Urban parks, tree-lined streets, gardens, greenways, and nature preserves all serve as the lungs of metro areas, filtering air and water, helping control stormwater, providing shade, and helping to conserve energy.

With over 80% of North Americans living in urban areas, these ‘lungs’ are resources worth protecting.

However, like other forests and crops, they are at risk from invasive pests and diseases. In North America, one of the main threats is the Emerald ash borer (Agrilus planipennis), a green beetle native to the forests of Asia that attacks ash trees exclusively. Its larvae feed on the inner bark of a tree for one to two years before emerging, affecting the tree’s ability to transport water and nutrients to its canopy. Since neither the symptoms, nor the beetles are visible in the early stages of infestation, it is very difficult to identify and save affected trees.

The Emerald ash borer first appeared in Michigan in 2002, and since it has spread to 35 of the 50 US states. It has the potential to destroy 90–95% of all ash trees in North America, which account for about 25% of trees in urban areas.

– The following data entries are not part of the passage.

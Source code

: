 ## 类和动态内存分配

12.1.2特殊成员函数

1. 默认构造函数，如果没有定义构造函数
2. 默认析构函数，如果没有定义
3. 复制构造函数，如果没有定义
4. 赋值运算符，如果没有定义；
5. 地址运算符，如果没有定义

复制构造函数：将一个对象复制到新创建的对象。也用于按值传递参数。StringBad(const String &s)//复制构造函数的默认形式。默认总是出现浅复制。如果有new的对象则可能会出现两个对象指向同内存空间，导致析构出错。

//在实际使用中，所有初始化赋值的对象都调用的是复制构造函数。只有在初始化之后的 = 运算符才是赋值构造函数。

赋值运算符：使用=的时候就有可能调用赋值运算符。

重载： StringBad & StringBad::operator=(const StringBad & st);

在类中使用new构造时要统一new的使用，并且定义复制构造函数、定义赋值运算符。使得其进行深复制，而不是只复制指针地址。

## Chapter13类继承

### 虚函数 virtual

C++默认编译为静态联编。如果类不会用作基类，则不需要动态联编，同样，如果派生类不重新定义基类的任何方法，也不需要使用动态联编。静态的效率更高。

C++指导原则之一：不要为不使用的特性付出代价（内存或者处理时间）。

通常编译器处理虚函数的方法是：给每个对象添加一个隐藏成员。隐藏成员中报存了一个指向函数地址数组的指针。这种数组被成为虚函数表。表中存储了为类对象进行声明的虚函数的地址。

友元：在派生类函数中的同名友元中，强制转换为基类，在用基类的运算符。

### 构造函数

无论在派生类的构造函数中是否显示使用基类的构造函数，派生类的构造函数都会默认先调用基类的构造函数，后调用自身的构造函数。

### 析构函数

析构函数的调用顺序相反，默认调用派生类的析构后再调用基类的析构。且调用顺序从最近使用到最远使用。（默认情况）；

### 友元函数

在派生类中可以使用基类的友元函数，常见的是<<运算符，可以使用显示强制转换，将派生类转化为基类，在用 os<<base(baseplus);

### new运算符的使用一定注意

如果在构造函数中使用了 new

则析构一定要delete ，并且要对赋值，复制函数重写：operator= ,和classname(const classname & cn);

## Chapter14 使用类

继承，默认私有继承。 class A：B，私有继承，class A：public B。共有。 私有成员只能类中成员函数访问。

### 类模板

The most effective way to treat an infestation and prevent the spread is to detect the symptoms before they are visible, which is possible with drone-based multispectral imagery. However, the use of drones in urban environments presents some unique challenges. The main roadblock being that according to FAA regulations, drones cannot be flown over private property without the consent of the owner.

Despite the challenges involved in flying over an urban area, Two Colorado-based companies, Spectrabotics and Arbor Drone, joined forces and set out to help protect urban forests from this major threat. For their work, the team chose the MicaSense series RedEdge sensor due to its reliability and spectral resolution.

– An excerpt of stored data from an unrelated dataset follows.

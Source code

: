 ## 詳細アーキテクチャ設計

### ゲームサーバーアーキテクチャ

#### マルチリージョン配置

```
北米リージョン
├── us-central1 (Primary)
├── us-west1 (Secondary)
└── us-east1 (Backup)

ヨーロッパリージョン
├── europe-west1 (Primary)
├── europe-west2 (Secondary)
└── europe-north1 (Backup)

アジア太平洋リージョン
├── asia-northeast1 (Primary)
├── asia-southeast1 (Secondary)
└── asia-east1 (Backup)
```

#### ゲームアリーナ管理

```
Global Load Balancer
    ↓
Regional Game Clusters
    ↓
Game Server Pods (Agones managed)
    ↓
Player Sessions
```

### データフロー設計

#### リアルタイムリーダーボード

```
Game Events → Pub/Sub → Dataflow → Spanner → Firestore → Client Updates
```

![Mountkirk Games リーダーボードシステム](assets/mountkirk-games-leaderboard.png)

The first challenge was to find a way to fly over the urban environment in Denver, complying with Federal Aviation Administration regulations and at the same time covering all areas planted with ash trees. Thankfully, much of Denver is set out in a grid pattern and Spectrabotics was able to plan their flight path by aligning with the right of way alongside the road. This allowed them to capture imagery of the trees without violating FAA rules. While, Spectrabotics’ workflow was effective, a lot of observers were needed to cover such a large area.

When analyzing the imagery, the team also had difficulties finding an appropriate tool. The commonly used vegetation index NDVI saturates at a high Leaf Area Index (LAI). LAI is, generally, a measure of the leaf surface-area contained within each pixel (each pixel is roughly 8 centimeters square for the image set). This saturation hides many of the subtle data features needed to identify EAB impacts on Ash trees. So the team went back to the lab to develop their own algorithms that focus specifically on matching the right bands to identify specific features of interest related to EAB.

The multispectral imagery obtained with the MicaSense series RedEdge, and the subsequent analysis, allowed for the early detection of EAB, which represents a major advancement in the fight against this threat. The team was able to identify infested trees that foresters could then assess on the ground and determine if a trunk injection or other form of chemical application was required, or if it’s necessary to cut off certain branches of the tree.